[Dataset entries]
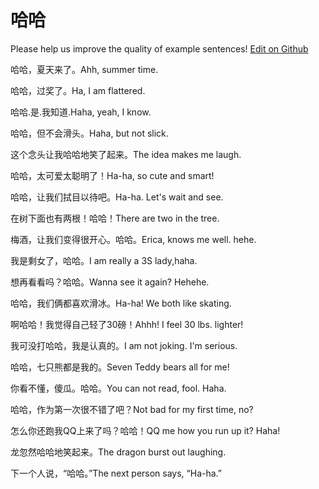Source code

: # 哈哈

Please help us improve the quality of example sentences! [Edit on Github](https://github.com/jiyushe/jiyu-example-sentence-source/blob/main/chinese/haha.md)

<p><span class="chinese">哈哈，夏天来了。</span><span class="english">Ahh, summer time.</span></p>

<p><span class="chinese">哈哈，过奖了。</span><span class="english">Ha, I am flattered.</span></p>

<p><span class="chinese">哈哈.是.我知道.</span><span class="english">Haha, yeah, I know.</span></p>

<p><span class="chinese">哈哈，但不会滑头。</span><span class="english">Haha, but not slick.</span></p>

<p><span class="chinese">这个念头让我哈哈地笑了起来。</span><span class="english">The idea makes me laugh.</span></p>

<p><span class="chinese">哈哈，太可爱太聪明了！</span><span class="english">Ha-ha, so cute and smart!</span></p>

<p><span class="chinese">哈哈，让我们拭目以待吧。</span><span class="english">Ha-ha. Let's wait and see.</span></p>

<p><span class="chinese">在树下面也有两根！哈哈！</span><span class="english">There are two in the tree.</span></p>

<p><span class="chinese">梅酒，让我们变得很开心。哈哈。</span><span class="english">Erica, knows me well. hehe.</span></p>

<p><span class="chinese">我是剩女了，哈哈。</span><span class="english">I am really a 3S lady,haha.</span></p>

<p><span class="chinese">想再看看吗？哈哈。</span><span class="english">Wanna see it again? Hehehe.</span></p>

<p><span class="chinese">哈哈，我们俩都喜欢滑冰。</span><span class="english">Ha-ha! We both like skating.</span></p>

<p><span class="chinese">啊哈哈！我觉得自己轻了30磅！</span><span class="english">Ahhh! I feel 30 lbs. lighter!</span></p>

<p><span class="chinese">我可没打哈哈，我是认真的。</span><span class="english">I am not joking. I'm serious.</span></p>

<p><span class="chinese">哈哈，七只熊都是我的。</span><span class="english">Seven Teddy bears all for me!</span></p>

<p><span class="chinese">你看不懂，傻瓜。哈哈。</span><span class="english">You can not read, fool. Haha.</span></p>

<p><span class="chinese">哈哈，作为第一次很不错了吧？</span><span class="english">Not bad for my first time, no?</span></p>

<p><span class="chinese">怎么你还跑我QQ上来了吗？哈哈！</span><span class="english">QQ me how you run up it? Haha!</span></p>

<p><span class="chinese">龙忽然哈哈地笑起来。</span><span class="english">The dragon burst out laughing.</span></p>

<p><span class="chinese">下一个人说，“哈哈。”</span><span class="english">The next person says, “Ha-ha.”</span></p>

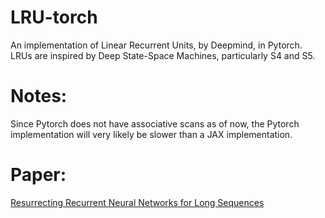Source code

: # LRU-torch
An implementation of Linear Recurrent Units, by Deepmind, in Pytorch. LRUs are inspired by Deep State-Space Machines, particularly S4 and S5.

# Notes:
Since Pytorch does not have associative scans as of now, the Pytorch implementation will very likely be slower than a JAX implementation.

# Paper:
<a href='https://arxiv.org/abs/2303.06349'>Resurrecting Recurrent Neural Networks for Long Sequences</a>



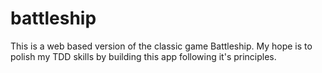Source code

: # battleship
This is a web based version of the classic game Battleship. My hope is to polish my TDD skills by building this app following it's principles.
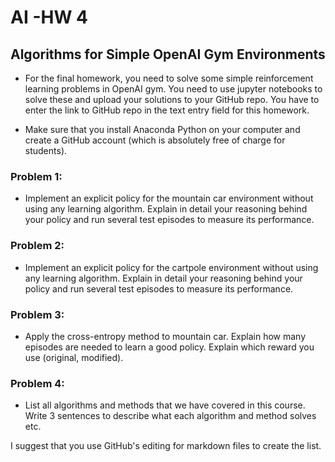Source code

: # AI -HW 4  
## Algorithms for Simple OpenAI Gym Environments

* For the final homework, you need to solve some simple reinforcement learning problems in OpenAI gym. You need to use jupyter notebooks to solve these and upload your solutions to your GitHub repo. You have to enter the link to GitHub repo in the text entry field for this homework.

* Make sure that you install Anaconda Python on your computer and create a GitHub account (which is absolutely free of charge for students). 

### Problem 1:

* Implement an explicit policy for the mountain car environment without using any learning algorithm. Explain in detail your reasoning behind your policy and run several test episodes to measure its performance.

### Problem 2:

* Implement an explicit policy for the cartpole environment without using any learning algorithm. Explain in detail your reasoning behind your policy and run several test episodes to measure its performance.

### Problem 3:

* Apply the cross-entropy method to mountain car. Explain how many episodes are needed to learn a good policy. Explain which reward you use (original, modified).

### Problem 4:

* List all algorithms and methods that we have covered in this course. Write 3 sentences to describe what each algorithm and method solves etc.

I suggest that you use GitHub's editing for markdown files to create the list. 
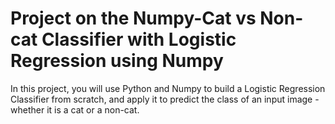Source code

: # Project on the Numpy-Cat vs Non-cat Classifier with Logistic Regression using Numpy
In this project, you will use Python and Numpy to build a Logistic Regression Classifier from scratch, and apply it to predict the class of an input image - whether it is a cat or a non-cat.
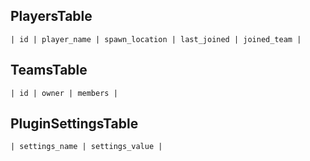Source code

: ## PlayersTable
`| id | player_name | spawn_location | last_joined | joined_team |`

## TeamsTable
`| id | owner | members |`

## PluginSettingsTable
`| settings_name | settings_value |`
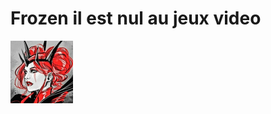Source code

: <h1>Frozen il est nul au jeux video</h1>

<img alt="ishtar" src="https://raw.githubusercontent.com/EsoraKuygo/WonderRealm/main/img/11320.jpg" width="100" height="100">
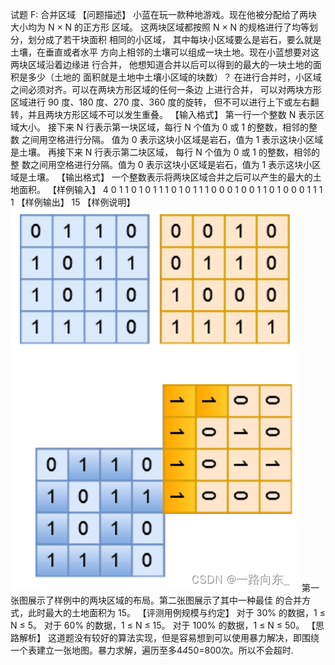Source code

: 试题 F: 合并区域
【问题描述】
小蓝在玩一款种地游戏。现在他被分配给了两块大小均为 N × N 的正方形 区域。
这两块区域都按照 N × N 的规格进行了均等划分，划分成了若干块面积 相同的小区域，
其中每块小区域要么是岩石，要么就是土壤，在垂直或者水平 方向上相邻的土壤可以组成一块土地。现在小蓝想要对这两块区域沿着边缘进 行合并，
他想知道合并以后可以得到的最大的一块土地的面积是多少（土地的 面积就是土地中土壤小区域的块数）？ 
在进行合并时，小区域之间必须对齐。可以在两块方形区域的任何一条边 上进行合并，
可以对两块方形区域进行 90 度、180 度、270 度、360 度的旋转， 但不可以进行上下或左右翻转，并且两块方形区域不可以发生重叠。
【输入格式】
第一行一个整数 N 表示区域大小。 接下来 N 行表示第一块区域，每行 N 个值为 0 或 1 的整数，相邻的整数 之间用空格进行分隔。
值为 0 表示这块小区域是岩石，值为 1 表示这块小区域 是土壤。 再接下来 N 行表示第二块区域，
每行 N 个值为 0 或 1 的整数，相邻的整 数之间用空格进行分隔。值为 0 表示这块小区域是岩石，值为 1 表示这块小区 域是土壤。
【输出格式】
一个整数表示将两块区域合并之后可以产生的最大的土地面积。
【样例输入】
4
0 1 1 0
1 0 1 1
1 0 1 0
1 1 1 0
0 0 1 0
0 1 1 0
1 0 0 0
1 1 1 1
【样例输出】
15
【样例说明】
![img.png](img.png)
第一张图展示了样例中的两块区域的布局。第二张图展示了其中一种最佳 的合并方式，此时最大的土地面积为 15。
【评测用例规模与约定】
对于 30% 的数据，1 ≤ N ≤ 5。 对于 60% 的数据，1 ≤ N ≤ 15。 对于 100% 的数据，1 ≤ N ≤ 50。
【思路解析】
这道题没有较好的算法实现，但是容易想到可以使用暴力解决，即围绕一个表建立一张地图。暴力求解，遍历至多4*4*50=800次。所以不会超时.
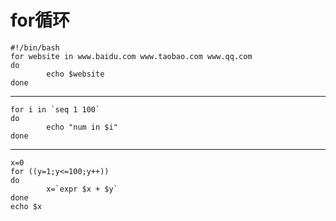 ﻿# for循环

    #!/bin/bash
    for website in www.baidu.com www.taobao.com www.qq.com
    do
            echo $website
    done


 


----------


   
    
    for i in `seq 1 100`
    do
            echo "num in $i"
    done
    


----------


    x=0
    for ((y=1;y<=100;y++))
    do
            x=`expr $x + $y`
    done
    echo $x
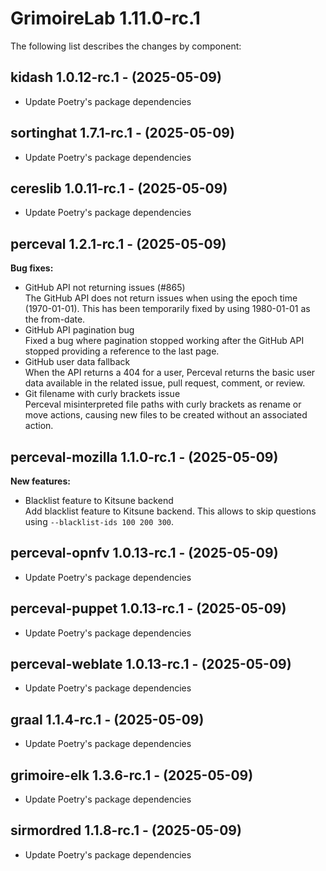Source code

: # GrimoireLab 1.11.0-rc.1
The following list describes the changes by component:


  ## kidash 1.0.12-rc.1 - (2025-05-09)
  
  * Update Poetry's package dependencies
  ## sortinghat 1.7.1-rc.1 - (2025-05-09)
  
  * Update Poetry's package dependencies
  ## cereslib 1.0.11-rc.1 - (2025-05-09)
  
  * Update Poetry's package dependencies

## perceval 1.2.1-rc.1 - (2025-05-09)

**Bug fixes:**

 * GitHub API not returning issues (#865)\
   The GitHub API does not return issues when using the epoch time
   (1970-01-01). This has been temporarily fixed by using 1980-01-01 as
   the from-date.
 * GitHub API pagination bug\
   Fixed a bug where pagination stopped working after the GitHub API
   stopped providing a reference to the last page.
 * GitHub user data fallback\
   When the API returns a 404 for a user, Perceval returns the basic user
   data available in the related issue, pull request, comment, or review.
 * Git filename with curly brackets issue\
   Perceval misinterpreted file paths with curly brackets as rename or
   move actions, causing new files to be created without an associated
   action.

## perceval-mozilla 1.1.0-rc.1 - (2025-05-09)

**New features:**

 * Blacklist feature to Kitsune backend\
   Add blacklist feature to Kitsune backend. This allows to skip
   questions using `--blacklist-ids 100 200 300`.

  ## perceval-opnfv 1.0.13-rc.1 - (2025-05-09)
  
  * Update Poetry's package dependencies
  ## perceval-puppet 1.0.13-rc.1 - (2025-05-09)
  
  * Update Poetry's package dependencies
  ## perceval-weblate 1.0.13-rc.1 - (2025-05-09)
  
  * Update Poetry's package dependencies
  ## graal 1.1.4-rc.1 - (2025-05-09)
  
  * Update Poetry's package dependencies
  ## grimoire-elk 1.3.6-rc.1 - (2025-05-09)
  
  * Update Poetry's package dependencies
  ## sirmordred 1.1.8-rc.1 - (2025-05-09)
  
  * Update Poetry's package dependencies
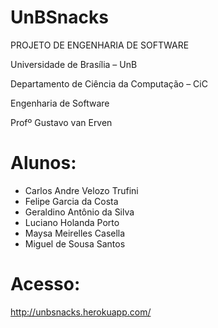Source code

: # UnBSnacks 

PROJETO DE ENGENHARIA DE SOFTWARE


Universidade de Brasília – UnB

Departamento de Ciência da Computação – CiC

Engenharia de Software

Profº Gustavo van Erven

# Alunos:
* Carlos Andre Velozo Trufini
* Felipe Garcia da Costa
* Geraldino Antônio da Silva
* Luciano Holanda Porto
* Maysa Meirelles Casella
* Miguel de Sousa Santos

# Acesso:

http://unbsnacks.herokuapp.com/
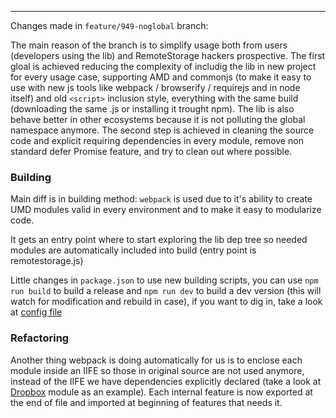 
---
Changes made in `feature/949-noglobal` branch:

The main reason of the branch is to simplify usage both from users (developers using the lib) 
and RemoteStorage hackers prospective. The first gloal is achieved reducing the complexity of
includig the lib in new project for every usage case, supporting AMD
and commonjs (to make it easy to use with new js tools like
webpack / browserify / requirejs and in node itself) and old `<script>`
inclusion style, everything with the same build (downloading the same .js or
installing it trought npm). The lib is also behave better in other ecosystems
because it is not polluting the global namespace anymore.
The second step is achieved in cleaning the source code and explicit
requiring dependencies in every module, remove non standard defer Promise feature,
and try to clean out where possible.


### Building 
Main diff is in building method:
`webpack` is used due to it's ability to create UMD modules valid in every environment
and to make it easy to modularize code.

It gets an entry point where to start exploring the lib dep tree so
needed modules are automatically included into build (entry point is remotestorage.js)

Little changes in `package.json` to use new building scripts, you can 
use `npm run build` to build a release and `npm run dev` to build a dev
version (this will watch for modification and rebuild in case), 
if you want to dig in, take a look at [config file](webpack.config.js)


### Refactoring 
Another thing webpack is doing automatically for us is to enclose each
module inside an IIFE so those in original source are not used anymore,
instead of the IIFE we have dependencies explicitly declared (take a
look at [Dropbox](https://github.com/remotestorage/remotestorage.js/pull/951/files#diff-689ccd3fd11bc1e6ca004b57d4d9edc9) module
as an example).
Each internal feature is now exported at the end of file and
imported at beginning of features that needs it.

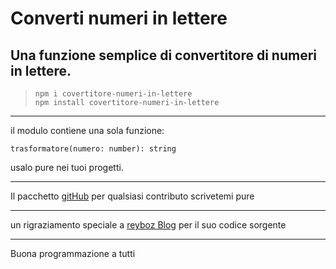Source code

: # Converti numeri in lettere

## Una funzione semplice di convertitore di numeri in lettere.

> `npm i covertitore-numeri-in-lettere` <br>
> `npm install covertitore-numeri-in-lettere`

---

il modulo contiene una sola funzione:

`trasformatore(numero: number): string`

usalo pure nei tuoi progetti.

---

Il pacchetto [gitHub](https://github.com/Proibito/covertitore-numeri-in-lettere)
per qualsiasi contributo scrivetemi pure

---

un rigraziamento speciale a [reyboz Blog](https://blog.reyboz.it/tag/trasformare-numero-in-lettere-in-javascript/#js-code)
per il suo codice sorgente

---

Buona programmazione a tutti


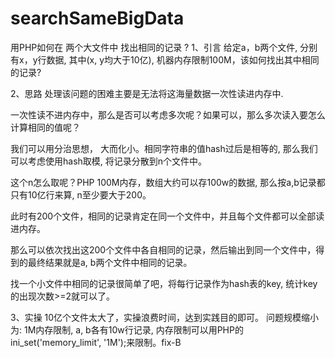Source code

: # searchSameBigData
用PHP如何在 两个大文件中 找出相同的记录 ?
1、引言
给定a，b两个文件, 分别有x，y行数据, 其中(x, y均大于10亿), 机器内存限制100M，该如何找出其中相同的记录?

2、思路
处理该问题的困难主要是无法将这海量数据一次性读进内存中.


一次性读不进内存中，那么是否可以考虑多次呢？如果可以，那么多次读入要怎么计算相同的值呢？


我们可以用分治思想， 大而化小。相同字符串的值hash过后是相等的, 那么我们可以考虑使用hash取模, 将记录分散到n个文件中。



这个n怎么取呢？PHP 100M内存，数组大约可以存100w的数据, 那么按a,b记录都只有10亿行来算, n至少要大于200。


此时有200个文件，相同的记录肯定在同一个文件中，并且每个文件都可以全部读进内存。



那么可以依次找出这200个文件中各自相同的记录，然后输出到同一个文件中，得到的最终结果就是a, b两个文件中相同的记录。


找一个小文件中相同的记录很简单了吧，将每行记录作为hash表的key, 统计key的出现次数>=2就可以了。

3、实操
10亿个文件太大了，实操浪费时间，达到实践目的即可。
问题规模缩小为: 1M内存限制, a, b各有10w行记录, 内存限制可以用PHP的ini_set('memory_limit', '1M');来限制。fix-B

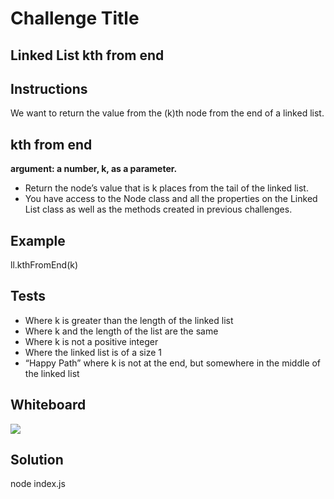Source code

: # Challenge Title
## Linked List kth from end

## Instructions
We want to return the value from the (k)th node from the end of a linked list.

## kth from end
**argument: a number, k, as a parameter.**
- Return the node’s value that is k places from the tail of the linked list.
- You have access to the Node class and all the properties on the Linked List class as well as the methods created in previous challenges.

## Example
ll.kthFromEnd(k)

## Tests
- Where k is greater than the length of the linked list
- Where k and the length of the list are the same
- Where k is not a positive integer
- Where the linked list is of a size 1
- “Happy Path” where k is not at the end, but somewhere in the middle of the linked list

## Whiteboard
![](whiteboard.jpg)

## Solution
node index.js
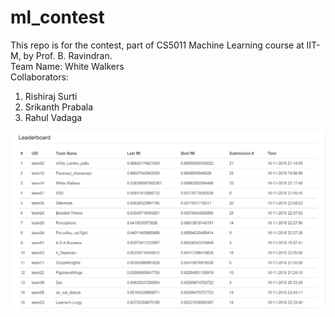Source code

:# ml_contest
This repo is for the contest, part of CS5011 Machine Learning course at IIT-M, by Prof. B. Ravindran.  
Team Name: White Walkers  
Collaborators:  
1) Rishiraj Surti  
2) Srikanth Prabala  
3) Rahul Vadaga  

![alt tag](https://github.com/rishirajsurti/ml_contest/raw/master/result.png)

_Required work:_ All lines above that contain "Pytorch" are required in the answer.

_Answer box:_
An implementation of Linear Recurrent Units, by Deepmind, in Pytorch. LRUs are inspired by Deep State-Space Machines, particularly S4 and S5.
Since Pytorch does not have associative scans as of now, the Pytorch implementation will very likely be slower than a JAX implementation.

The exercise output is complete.